There are around 20 marketing companies that offer website design as part of a broader remit of marketing services, such as graphic design, SEO and advertising, generally for larger businesses.
Just fill in the form to get free quotes and advice from local website designers in Durham that know your industry.
Working with someone local is always preferable to working with website designers in London or up in Scotland, as there is a loyalty that comes with working with a local supplier. They are more likely to go the extra mile, if needs be, and ensure that you are 100% satisfied.
Meetings do play a useful role in website design, as meeting a web designer and thrashing out ideas and designs will ensure that the created website looks unique and intriguing, rather than an “off the shelf” copy. A meeting also gives you the chance to confirm that the web designer is all that they claim to be on their website, and are not really a company based in India that is working from a ‘virtual office’ or a student working from his bedroom!
Selecting an agency who knows your industry is also helpful. With 20,000+ web designers around the UK, selecting one that has worked in your market before is helpful. If you are a solicitor, then using a web designer that has designed websites for legal companies before would be better than choosing a designer that designs engineering websites. An experienced designer should have a better idea of designs and layouts that work in your sector, rather than just creating something nice.
All website designers in Durham set their own fees, website design prices vary from designer to designer, normally based on their size, location, overheads and experience. There are no standard rates when it comes to website design; new designers will charge low fees to get experience and expand their design portfolio and larger designers, having greater overheads, will charge more.
Shopping around for quotes is wise in order to ensure that you are not overpaying a designer and just adding to their next holiday. A cheap website can look cheap, but paying over the odds will not necessarily get you a great website. Paying a fair price for a fair job is good advice, so shop around and compare quotes.

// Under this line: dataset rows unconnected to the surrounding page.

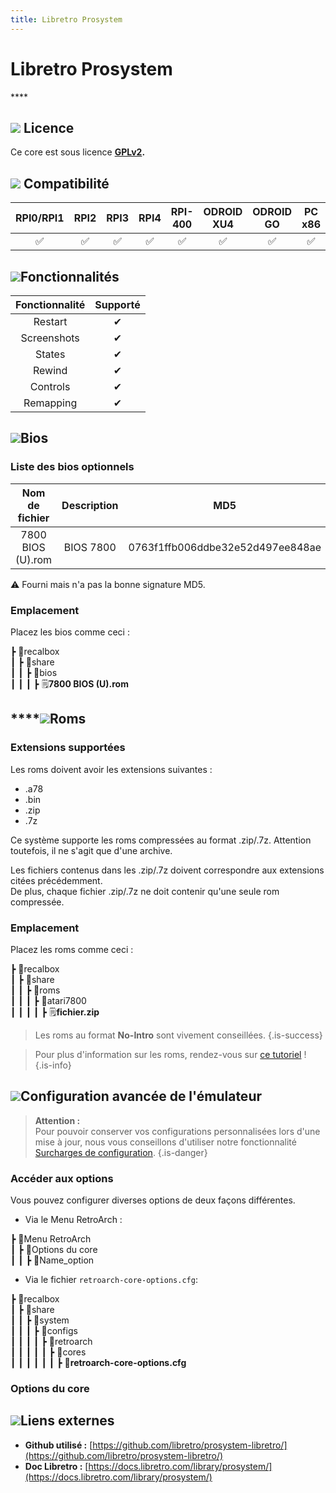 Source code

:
 ```yaml
---
title: Libretro Prosystem
---
```


# Libretro Prosystem

\*\*\*\*

## ![](/migration-images/emulateurs/consoles-de-salon/atari-7800/gerald-g-parchment-background-or-border-5.svg) Licence

Ce core est sous licence [**GPLv2**](https://github.com/reicast/reicast-emulator/blob/master/LICENSE)**.**

## ![](/migration-images/emulateurs/consoles-de-salon/atari-7800/compatibility.png) Compatibilité

| RPI0/RPI1 | RPI2 | RPI3 | RPI4 | RPI-400 | ODROID XU4 | ODROID GO | PC x86 | PC X86\_64 |
| :---: | :---: | :---: | :---: | :---: | :---: | :---: | :---: | :---: |
| ✅ | ✅ | ✅ | ✅ | ✅ | ✅ | ✅ | ✅ | ✅ |

## ![](/migration-images/emulateurs/consoles-de-salon/atari-7800/cogwheel-145804_640.png)Fonctionnalités

| Fonctionnalité | Supporté |
| :---: | :---: |
| Restart | ✔ |
| Screenshots | ✔ |
| States | ✔ |
| Rewind | ✔ |
| Controls | ✔ |
| Remapping | ✔ |

## ![](/migration-images/emulateurs/consoles-de-salon/atari-7800/tqfp32.svg)Bios

### Liste des bios optionnels

| Nom de fichier | Description | MD5 | Fourni |
| :---: | :---: | :---: | :---: |
| 7800 BIOS \(U\).rom | BIOS 7800 | 0763f1ffb006ddbe32e52d497ee848ae | ⚠ |

⚠ Fourni mais n'a pas la bonne signature MD5.

### **Emplacement**

Placez les bios comme ceci :

┣ 📁recalbox  
┃ ┣ 📁share  
┃ ┃ ┣ 📁bios  
┃ ┃ ┃ ┣ 🗒**7800 BIOS \(U\).rom**  

## \*\*\*\*![](/migration-images/emulateurs/consoles-de-salon/atari-7800/rom-30098_640.png)**Roms**

### **Extensions supportées**

Les roms doivent avoir les extensions suivantes :

* .a78
* .bin
* .zip
* .7z

Ce système supporte les roms compressées au format .zip/.7z. Attention toutefois, il ne s'agit que d'une archive.

Les fichiers contenus dans les .zip/.7z doivent correspondre aux extensions citées précédemment.  
De plus, chaque fichier .zip/.7z ne doit contenir qu'une seule rom compressée.

### **Emplacement**

Placez les roms comme ceci : 

┣ 📁recalbox  
┃ ┣ 📁share  
┃ ┃ ┣ 📁roms  
┃ ┃ ┃ ┣ 📁atari7800  
┃ ┃ ┃ ┃ ┣ 🗒**fichier.zip**  


>Les roms au format **No-Intro** sont vivement conseillées.
{.is-success}


>Pour plus d'information sur les roms, rendez-vous sur [ce tutoriel](/fr/tutoriels/jeux/generalite/les-roms-et-les-isos) !
{.is-info}

## ![](/migration-images/emulateurs/consoles-de-salon/atari-7800/hammer-28636_640.png)Configuration avancée de l'émulateur


>**Attention :**  
>Pour pouvoir conserver vos configurations personnalisées lors d'une mise à jour, nous vous conseillons d'utiliser notre fonctionnalité [Surcharges de configuration](/fr/usage-avance/surcharge-de-configuration).
{.is-danger}

### Accéder au**x** options

Vous pouvez configurer diverses options de deux façons différentes.

* Via le Menu RetroArch :

┣ 📁Menu RetroArch  
┃ ┣ 📁Options du core  
┃ ┃ ┣ 🧩Name\_option  

* Via le fichier `retroarch-core-options.cfg`:

┣ 📁recalbox  
┃ ┣ 📁share  
┃ ┃ ┣ 📁system  
┃ ┃ ┃ ┣ 📁configs  
┃ ┃ ┃ ┃ ┣ 📁retroarch  
┃ ┃ ┃ ┃ ┃ ┣ 📁cores  
┃ ┃ ┃ ┃ ┃ ┃ ┣ 🧩**retroarch-core-options.cfg**  

### Options du core

## ![](/migration-images/emulateurs/consoles-de-salon/atari-7800/kisspng-web-development-world-wide-web-computer-icons-webs-world-wide-web-icon-png-5ab05c24477216.4540070115215073642927.png)**Liens externes**

* **Github utilisé :** [https://github.com/libretro/prosystem-libretro/](https://github.com/libretro/prosystem-libretro/)
* **Doc Libretro :** [https://docs.libretro.com/library/prosystem/](https://docs.libretro.com/library/prosystem/)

For free advice and quotes from local website designers in Durham, just fill in the form.
This is the county town, albeit a city, of the county with the same name and is situated in the north-east of England with a population of around 30,000.

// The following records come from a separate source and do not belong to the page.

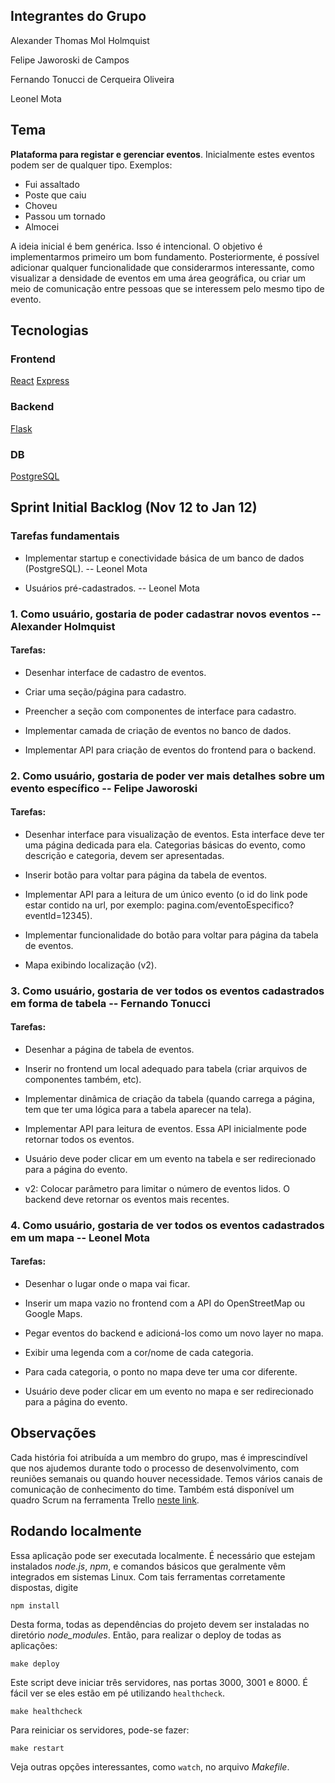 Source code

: ## Integrantes do Grupo

Alexander Thomas Mol Holmquist

Felipe Jaworoski de Campos

Fernando Tonucci de Cerqueira Oliveira

Leonel Mota

## Tema

**Plataforma para registar e gerenciar eventos**. Inicialmente estes eventos
podem ser de qualquer tipo. Exemplos:

- Fui assaltado
- Poste que caiu
- Choveu
- Passou um tornado
- Almocei

A ideia inicial é bem genérica. Isso é intencional. O objetivo é implementarmos
primeiro um bom fundamento. Posteriormente, é possível adicionar qualquer
funcionalidade que considerarmos interessante, como visualizar a densidade de
eventos em uma área geográfica, ou criar um meio de comunicação entre pessoas
que se interessem pelo mesmo tipo de evento.

## Tecnologias

### Frontend

[React](https://reactjs.org/)
[Express](https://expressjs.com/)

### Backend

[Flask](https://flask.palletsprojects.com/en/2.0.x/#user-s-guide)

### DB

[PostgreSQL](https://www.postgresql.org/)

## Sprint Initial Backlog (Nov 12 to Jan 12)

### Tarefas fundamentais

- Implementar startup e conectividade básica de um banco de dados (PostgreSQL).
  -- Leonel Mota

- Usuários pré-cadastrados. -- Leonel Mota

### 1. Como usuário, gostaria de poder cadastrar novos eventos -- Alexander Holmquist

#### Tarefas:

- Desenhar interface de cadastro de eventos.

- Criar uma seção/página para cadastro.

- Preencher a seção com componentes de interface para cadastro.

- Implementar camada de criação de eventos no banco de dados.

- Implementar API para criação de eventos do frontend para o backend.


### 2. Como usuário, gostaria de poder ver mais detalhes sobre um evento específico -- Felipe Jaworoski

#### Tarefas:

- Desenhar interface para visualização de eventos. Esta interface deve ter uma
  página dedicada para ela. Categorias básicas do evento, como descrição e
  categoria, devem ser apresentadas.

- Inserir botão para voltar para página da tabela de eventos.

- Implementar API para a leitura de um único evento (o id do link pode estar
  contido na url, por exemplo: pagina.com/eventoEspecifico?eventId=12345).

- Implementar funcionalidade do botão para voltar para página da tabela de
  eventos.

- Mapa exibindo localização (v2).

### 3. Como usuário, gostaria de ver todos os eventos cadastrados em forma de tabela -- Fernando Tonucci

#### Tarefas:

- Desenhar a página de tabela de eventos.

- Inserir no frontend um local adequado para tabela (criar arquivos de
  componentes também, etc).

- Implementar dinâmica de criação da tabela (quando carrega a página, tem que
  ter uma lógica para a tabela aparecer na tela).

- Implementar API para leitura de eventos. Essa API inicialmente pode retornar
  todos os eventos.

- Usuário deve poder clicar em um evento na tabela e ser redirecionado para a
  página do evento.

- v2: Colocar parâmetro para limitar o número de eventos lidos. O backend deve
  retornar os eventos mais recentes.

### 4. Como usuário, gostaria de ver todos os eventos cadastrados em um mapa -- Leonel Mota

#### Tarefas:

- Desenhar o lugar onde o mapa vai ficar.

- Inserir um mapa vazio no frontend com a API do OpenStreetMap ou Google Maps.

- Pegar eventos do backend e adicioná-los como um novo layer no mapa.

- Exibir uma legenda com a cor/nome de cada categoria.

- Para cada categoria, o ponto no mapa deve ter uma cor diferente.

- Usuário deve poder clicar em um evento no mapa e ser redirecionado para a
  página do evento.


## Observações

Cada história foi atribuída a um membro do grupo, mas é imprescindível que nos
ajudemos durante todo o processo de desenvolvimento, com reuniões semanais ou
quando houver necessidade. Temos vários canais de comunicação de conhecimento do
time. Também está disponível um quadro Scrum na ferramenta Trello [neste
link](https://trello.com/b/hzcN7NV4/sprint-10).

## Rodando localmente

Essa aplicação pode ser executada localmente. É necessário que estejam
instalados _node.js_, _npm_, e comandos básicos que geralmente vêm integrados em
sistemas Linux. Com tais ferramentas corretamente dispostas, digite

```shell
npm install
```

Desta forma, todas as dependências do projeto devem ser instaladas no diretório
*node_modules*. Então, para realizar o deploy de todas as aplicações:

```shell
make deploy
```

Este script deve iniciar três servidores, nas portas 3000, 3001 e 8000. É fácil
ver se eles estão em pé utilizando `healthcheck`.

```shell
make healthcheck
```

Para reiniciar os servidores, pode-se fazer:

```shell
make restart
```

Veja outras opções interessantes, como `watch`, no arquivo *Makefile*.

The name Durham comes from a combination of words, ‘Dun’ (an Old English word meaning ‘hill’) and ‘Holme’ (a Norse word meaning ‘island’).
The city can trace it’s early history back to around 2000 BC from archeological evidence. However recent history starts from around 995 AD when monks brought the body of St Cuthbert to rest on the hill. In the 11th century the Normans built Durham Cathedral and also Durham Castle, which since 1832 has played host to Durham University.
Due to it’s location in the north, Durham has been a strategic city to defend England from Scotland for hundreds of years. Durham was also the site of the famous Battle of Neville’s Cross on 17th October 1346 when England was engaged in the Hundred Year Wars with France. The French King Phillip II arranged with David II of Scotland, that David would attack the north of England, while Phillip kept the English armies tied down in the south. David II attacked Durham with 12,000 Scots, but failed to beat the 5,000 English troops under the command of Lord Ralph Neville. King David II was captured by a detachment of English troops when he hid under a bridge, his reflection was able to be seen in the water. He was taken to Odiham Castle in Hampshire, where he was imprisoned for 11 years, and later ransomed for the equivalent of £15 million.